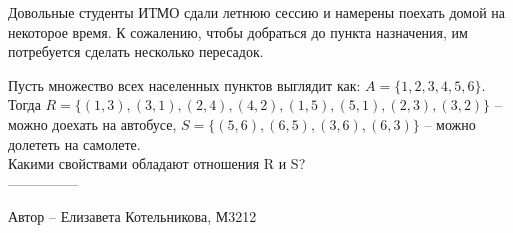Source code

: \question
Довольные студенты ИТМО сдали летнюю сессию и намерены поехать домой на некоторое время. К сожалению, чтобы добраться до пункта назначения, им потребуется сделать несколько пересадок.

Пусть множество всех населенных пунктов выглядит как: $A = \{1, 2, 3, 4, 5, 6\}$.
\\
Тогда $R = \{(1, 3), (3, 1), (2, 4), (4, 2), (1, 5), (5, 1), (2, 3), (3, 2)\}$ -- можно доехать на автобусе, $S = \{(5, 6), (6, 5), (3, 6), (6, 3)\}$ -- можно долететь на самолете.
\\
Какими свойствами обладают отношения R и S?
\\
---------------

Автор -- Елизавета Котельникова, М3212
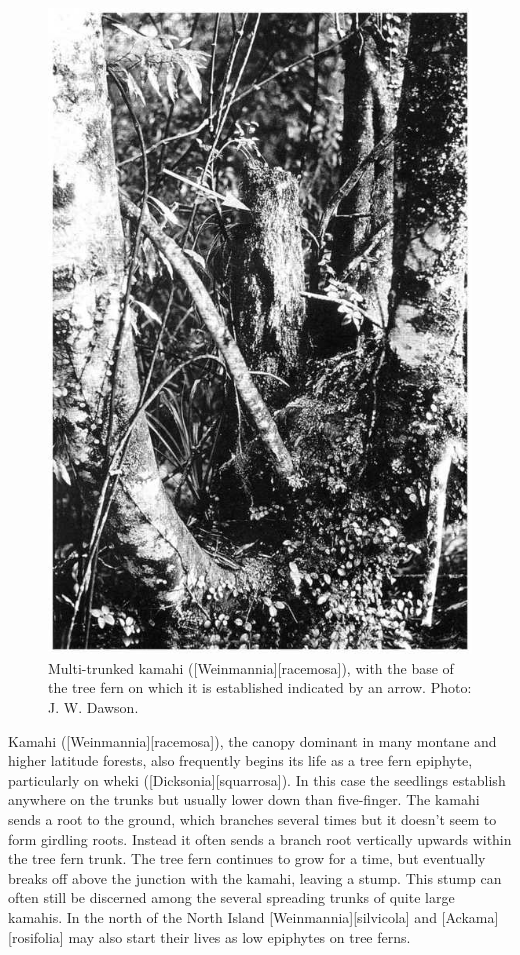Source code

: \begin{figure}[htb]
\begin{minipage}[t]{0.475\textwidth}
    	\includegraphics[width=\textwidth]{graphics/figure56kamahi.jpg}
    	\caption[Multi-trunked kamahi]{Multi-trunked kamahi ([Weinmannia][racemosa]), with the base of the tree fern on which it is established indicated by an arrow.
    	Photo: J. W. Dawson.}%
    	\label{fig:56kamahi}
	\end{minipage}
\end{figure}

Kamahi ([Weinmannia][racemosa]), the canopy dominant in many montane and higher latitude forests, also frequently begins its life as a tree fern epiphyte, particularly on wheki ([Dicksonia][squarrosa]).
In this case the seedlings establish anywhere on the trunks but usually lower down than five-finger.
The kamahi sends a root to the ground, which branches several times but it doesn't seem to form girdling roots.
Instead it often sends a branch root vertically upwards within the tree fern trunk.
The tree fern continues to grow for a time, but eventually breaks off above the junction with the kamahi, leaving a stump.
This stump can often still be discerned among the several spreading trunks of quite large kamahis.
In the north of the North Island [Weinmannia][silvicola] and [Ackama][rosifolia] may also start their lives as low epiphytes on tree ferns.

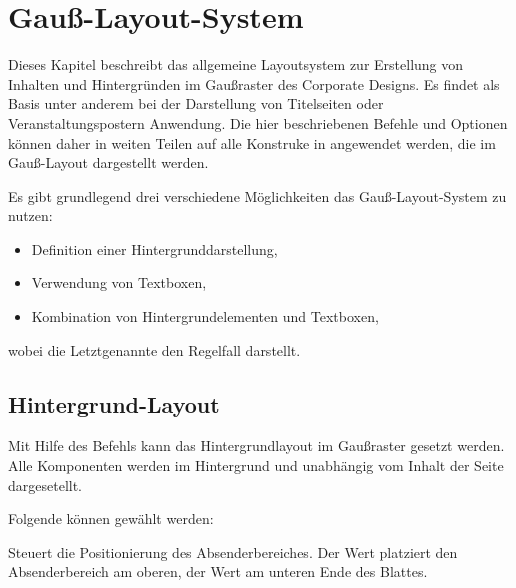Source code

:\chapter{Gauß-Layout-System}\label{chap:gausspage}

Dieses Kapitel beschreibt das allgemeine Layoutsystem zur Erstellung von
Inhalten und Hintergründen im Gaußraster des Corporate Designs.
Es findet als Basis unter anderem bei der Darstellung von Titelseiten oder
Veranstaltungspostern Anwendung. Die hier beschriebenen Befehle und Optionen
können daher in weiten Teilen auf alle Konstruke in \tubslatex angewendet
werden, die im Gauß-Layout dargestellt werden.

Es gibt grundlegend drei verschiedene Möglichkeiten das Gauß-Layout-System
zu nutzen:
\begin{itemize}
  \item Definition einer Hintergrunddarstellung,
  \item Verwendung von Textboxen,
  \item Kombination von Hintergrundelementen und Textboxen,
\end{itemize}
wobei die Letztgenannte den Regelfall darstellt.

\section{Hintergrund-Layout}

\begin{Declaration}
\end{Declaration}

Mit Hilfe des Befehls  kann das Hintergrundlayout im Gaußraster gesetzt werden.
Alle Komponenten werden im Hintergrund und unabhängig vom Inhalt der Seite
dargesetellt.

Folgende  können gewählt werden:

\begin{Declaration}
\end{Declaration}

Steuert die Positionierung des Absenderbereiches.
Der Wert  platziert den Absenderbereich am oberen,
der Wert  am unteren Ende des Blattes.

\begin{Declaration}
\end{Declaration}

______

Before copying the material, set its pictures aside; then transcribe it word for word.

Source code

: \question
Довольные студенты ИТМО сдали летнюю сессию и намерены поехать домой на некоторое время. К сожалению, чтобы добраться до пункта назначения, им потребуется сделать несколько пересадок.

Пусть множество всех населенных пунктов выглядит как: $A = \{1, 2, 3, 4, 5, 6\}$.
\\
Тогда $R = \{(1, 3), (3, 1), (2, 4), (4, 2), (1, 5), (5, 1), (2, 3), (3, 2)\}$ -- можно доехать на автобусе, $S = \{(5, 6), (6, 5), (3, 6), (6, 3)\}$ -- можно долететь на самолете.
\\
Какими свойствами обладают отношения R и S?
\\
---------------

Автор -- Елизавета Котельникова, М3212
Source code

: \begin{figure}[htb]
\begin{minipage}[t]{0.475\textwidth}
    	\includegraphics[width=\textwidth]{graphics/figure56kamahi.jpg}
    	\caption[Multi-trunked kamahi]{Multi-trunked kamahi ([Weinmannia][racemosa]), with the base of the tree fern on which it is established indicated by an arrow.
    	Photo: J. W. Dawson.}%
    	\label{fig:56kamahi}
	\end{minipage}
\end{figure}

Kamahi ([Weinmannia][racemosa]), the canopy dominant in many montane and higher latitude forests, also frequently begins its life as a tree fern epiphyte, particularly on wheki ([Dicksonia][squarrosa]).
In this case the seedlings establish anywhere on the trunks but usually lower down than five-finger.
The kamahi sends a root to the ground, which branches several times but it doesn't seem to form girdling roots.
Instead it often sends a branch root vertically upwards within the tree fern trunk.
The tree fern continues to grow for a time, but eventually breaks off above the junction with the kamahi, leaving a stump.
This stump can often still be discerned among the several spreading trunks of quite large kamahis.
In the north of the North Island [Weinmannia][silvicola] and [Ackama][rosifolia] may also start their lives as low epiphytes on tree ferns.

Source code

:\chapter{Gauß-Layout-System}\label{chap:gausspage}

Dieses Kapitel beschreibt das allgemeine Layoutsystem zur Erstellung von
Inhalten und Hintergründen im Gaußraster des Corporate Designs.
Es findet als Basis unter anderem bei der Darstellung von Titelseiten oder
Veranstaltungspostern Anwendung. Die hier beschriebenen Befehle und Optionen
können daher in weiten Teilen auf alle Konstruke in \tubslatex angewendet
werden, die im Gauß-Layout dargestellt werden.

Es gibt grundlegend drei verschiedene Möglichkeiten das Gauß-Layout-System
zu nutzen:
\begin{itemize}
  \item Definition einer Hintergrunddarstellung,
  \item Verwendung von Textboxen,
  \item Kombination von Hintergrundelementen und Textboxen,
\end{itemize}
wobei die Letztgenannte den Regelfall darstellt.

\section{Hintergrund-Layout}

\begin{Declaration}
\end{Declaration}

Mit Hilfe des Befehls  kann das Hintergrundlayout im Gaußraster gesetzt werden.
Alle Komponenten werden im Hintergrund und unabhängig vom Inhalt der Seite
dargesetellt.

Folgende  können gewählt werden:

\begin{Declaration}
\end{Declaration}

Steuert die Positionierung des Absenderbereiches.
Der Wert  platziert den Absenderbereich am oberen,
der Wert  am unteren Ende des Blattes.

\begin{Declaration}
\end{Declaration}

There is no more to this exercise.